Pero Patricia Ortega nos dio “en la madre” con “El Regreso”.
Tengo que tranquilizarme para poder escribir con calma la lluvia de elogios que me arrebata esta historia. Es como esas canciones raigales de Lila Downs que se pueden llorar y bailar a la vez.
El ritmo de “El Regreso” tiene algo de Calle 13. Me imagino a Patricia brincando en la tarima, andando hiperquinética entre tambores y turas ancestrales, mostrando los tatuajes que su película le dejó en la piel sangrante con dolorosos relieves de queloide.
Su visión de la estética la lleva a plantarse en lo alto. Gusta ver las andanzas de sus personajes desde algunos metros encima. No para sentirse tercera persona. Lo hace para verse a sí misma. Necesita mirarse de vez en cuando para no perderse. Su espíritu va en la niña nocturna, en el riesgo oscuro, en el tumulto traidor, en el perro perdido, en el zarpazo inesperado.

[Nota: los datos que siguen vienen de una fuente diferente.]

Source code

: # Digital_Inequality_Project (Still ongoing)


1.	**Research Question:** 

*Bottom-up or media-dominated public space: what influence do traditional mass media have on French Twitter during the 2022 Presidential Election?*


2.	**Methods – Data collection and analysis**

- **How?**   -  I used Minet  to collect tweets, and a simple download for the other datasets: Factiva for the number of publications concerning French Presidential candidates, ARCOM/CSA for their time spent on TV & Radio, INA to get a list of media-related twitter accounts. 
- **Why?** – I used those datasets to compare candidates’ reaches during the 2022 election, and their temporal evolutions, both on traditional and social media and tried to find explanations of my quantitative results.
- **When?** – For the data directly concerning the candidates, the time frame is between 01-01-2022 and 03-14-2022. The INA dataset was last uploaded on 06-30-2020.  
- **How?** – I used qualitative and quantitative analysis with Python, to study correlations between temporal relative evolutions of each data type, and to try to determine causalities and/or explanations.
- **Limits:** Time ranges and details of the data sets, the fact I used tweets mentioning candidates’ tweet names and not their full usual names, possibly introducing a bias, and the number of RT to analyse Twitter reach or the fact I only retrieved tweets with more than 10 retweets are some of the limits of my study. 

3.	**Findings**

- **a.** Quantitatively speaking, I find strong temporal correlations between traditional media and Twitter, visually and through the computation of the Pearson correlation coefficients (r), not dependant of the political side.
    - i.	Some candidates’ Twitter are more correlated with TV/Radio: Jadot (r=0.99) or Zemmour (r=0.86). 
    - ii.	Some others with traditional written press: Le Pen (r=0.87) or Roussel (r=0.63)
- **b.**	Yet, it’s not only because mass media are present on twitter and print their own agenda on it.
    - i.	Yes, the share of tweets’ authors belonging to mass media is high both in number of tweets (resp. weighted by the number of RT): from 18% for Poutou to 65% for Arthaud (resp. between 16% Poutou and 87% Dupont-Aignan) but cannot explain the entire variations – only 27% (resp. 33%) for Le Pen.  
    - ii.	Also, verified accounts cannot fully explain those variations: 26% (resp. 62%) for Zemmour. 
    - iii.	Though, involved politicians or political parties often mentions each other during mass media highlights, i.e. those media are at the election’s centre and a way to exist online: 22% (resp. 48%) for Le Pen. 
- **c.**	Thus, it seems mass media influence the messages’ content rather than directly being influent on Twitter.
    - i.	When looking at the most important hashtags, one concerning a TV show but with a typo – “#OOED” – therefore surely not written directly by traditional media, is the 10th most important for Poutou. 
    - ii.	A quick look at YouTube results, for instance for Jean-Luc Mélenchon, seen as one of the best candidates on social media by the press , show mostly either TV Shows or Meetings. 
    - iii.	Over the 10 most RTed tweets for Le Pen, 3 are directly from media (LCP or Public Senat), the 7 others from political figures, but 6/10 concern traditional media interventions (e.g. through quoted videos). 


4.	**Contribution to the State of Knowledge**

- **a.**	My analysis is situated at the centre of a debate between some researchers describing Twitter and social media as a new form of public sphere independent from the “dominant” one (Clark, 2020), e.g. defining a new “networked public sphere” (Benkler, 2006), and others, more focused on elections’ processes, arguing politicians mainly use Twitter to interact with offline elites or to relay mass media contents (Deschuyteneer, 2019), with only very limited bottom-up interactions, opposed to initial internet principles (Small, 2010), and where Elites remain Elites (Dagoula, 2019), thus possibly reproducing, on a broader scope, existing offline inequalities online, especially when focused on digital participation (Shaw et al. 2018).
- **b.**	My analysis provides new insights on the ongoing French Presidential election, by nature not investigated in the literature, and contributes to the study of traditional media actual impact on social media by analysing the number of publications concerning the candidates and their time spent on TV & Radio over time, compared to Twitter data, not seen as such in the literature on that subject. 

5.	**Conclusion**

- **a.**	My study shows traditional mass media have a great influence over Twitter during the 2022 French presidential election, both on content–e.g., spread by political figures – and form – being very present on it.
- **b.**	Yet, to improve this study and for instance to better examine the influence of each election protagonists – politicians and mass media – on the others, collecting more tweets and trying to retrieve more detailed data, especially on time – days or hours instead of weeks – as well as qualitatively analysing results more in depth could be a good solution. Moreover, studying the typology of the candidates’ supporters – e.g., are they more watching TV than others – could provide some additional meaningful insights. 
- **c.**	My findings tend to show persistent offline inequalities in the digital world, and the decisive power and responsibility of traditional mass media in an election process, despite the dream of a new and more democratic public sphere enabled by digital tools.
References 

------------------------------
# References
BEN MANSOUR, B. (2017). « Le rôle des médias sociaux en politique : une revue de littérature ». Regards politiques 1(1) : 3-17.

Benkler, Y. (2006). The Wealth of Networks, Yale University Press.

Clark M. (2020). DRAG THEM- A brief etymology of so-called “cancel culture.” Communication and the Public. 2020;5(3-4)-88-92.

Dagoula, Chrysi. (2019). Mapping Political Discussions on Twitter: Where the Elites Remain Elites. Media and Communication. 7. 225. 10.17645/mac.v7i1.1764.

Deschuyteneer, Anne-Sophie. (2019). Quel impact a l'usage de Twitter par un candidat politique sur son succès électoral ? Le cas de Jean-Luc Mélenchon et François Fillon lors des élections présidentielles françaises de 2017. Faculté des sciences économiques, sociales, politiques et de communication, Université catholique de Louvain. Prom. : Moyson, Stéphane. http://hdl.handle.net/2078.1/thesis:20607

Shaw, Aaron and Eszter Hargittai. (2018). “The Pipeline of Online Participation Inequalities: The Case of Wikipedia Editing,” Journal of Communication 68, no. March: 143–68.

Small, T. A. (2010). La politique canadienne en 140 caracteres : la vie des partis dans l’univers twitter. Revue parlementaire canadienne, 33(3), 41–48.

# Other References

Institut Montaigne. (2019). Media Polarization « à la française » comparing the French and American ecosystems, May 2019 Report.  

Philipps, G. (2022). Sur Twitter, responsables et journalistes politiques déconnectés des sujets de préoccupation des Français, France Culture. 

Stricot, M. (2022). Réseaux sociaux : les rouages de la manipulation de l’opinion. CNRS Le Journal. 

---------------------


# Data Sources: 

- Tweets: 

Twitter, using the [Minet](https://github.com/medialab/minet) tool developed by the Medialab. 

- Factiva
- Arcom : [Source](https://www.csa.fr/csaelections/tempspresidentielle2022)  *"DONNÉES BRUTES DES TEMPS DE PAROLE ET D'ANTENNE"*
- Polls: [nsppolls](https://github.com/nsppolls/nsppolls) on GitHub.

Ella –desconocida pasión- descubre lo obvio obviamente disimulado. Como antídoto de feroces infecciones sociales, hace brotar gusanos desde los suburbios de la conciencia.

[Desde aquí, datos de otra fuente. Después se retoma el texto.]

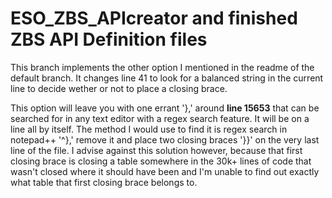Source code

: # ESO_ZBS_APIcreator and finished ZBS API Definition files
This branch implements the other option I mentioned in the readme of the default branch. It changes line 41 to
look for a balanced string in the current line to decide wether or not to place a closing brace.


This option will leave you with one errant '},' around **line 15653** that can be searched for in any text editor with a regex search feature. It will be on a line all by itself. The method I would use to find it is regex search in notepad++ '^\},' remove it and place two closing braces '}}' on the very last line of the file. I advise against this solution however, because that first closing brace is closing a table somewhere in the 30k+ lines of code that wasn't closed where it should have been and I'm unable to find out exactly what table that first closing brace belongs to.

Su poesía no comulga los domingos. Como María Calcaño se desata de las manos entrelazadas que simulan el amor escondiendo la esclavitud. Sus pausas son bocanadas de humo en un poema de Lydda Franco, nunca domesticadas.
Etnología, sociología y antropología en una sola cátedra nada aburrida, todo lo contrario; clase magistral donde el papelógrafo es el paisaje mismo, la presentación powerpoint transcurre de arenas marinas a azotes urbanos, el seminario comienza al terminar el filme.
¡Qué pequeñas se quedan las salas cinematográficas para una obra de arte!
El cine encarcelado es un desperdicio mayor que todas las frutas podridas en todos los mercados.
III
Es una película matrilineal: mujer que da familia, procrea mujeres, inventa mujeres, salva mujeres, mientras multiplica la existencia humana más allá de sus propias fuerzas, las únicas con que contamos para construir un mundo mejor (esta una cuña es mía y va de gratis).
La directora Ortega canta lamentos andinos en velorio de madres. Riega surcos resecos. Ansía ver volver las flores.
Sabe que ser mujer es ser noche cuando el dolor embosca, y que al amanecer la feminidad cuenta poco a los negocios.
La hombría del sistema avergüenza.
En el devenir de la obra, Patricia vestida de Shuliwala, se esfuerza por bondades inexistentes. Trajeada de muchacho varón, a ratos esquiva prejuicios, para terminar desnuda ante la maldición que la lacera.
Es que la soledad no es una simple palabrita de canciones rockoleras.
¿Qué hace una niña sola en medio del tormento?
¿Dónde está la madre salvación, dónde las promesas que el culto trafica?
La mujer enfrenta estoica el fragor asoleado del mar. Busca proteínas en el desierto, que es como escribir loas a la muerte al pié del patíbulo. Saca sonrisas del hastío íntimo. Todo para amamantar la especie.
Ese carácter Hermafrodita que la fabla popular le otorga al mar se deshace cuando cuatro ojos silenciosos miran las olas alquitranadas para cerrar ciclos vencidos y declarar todo comienzo a partir de retornos imprecisos.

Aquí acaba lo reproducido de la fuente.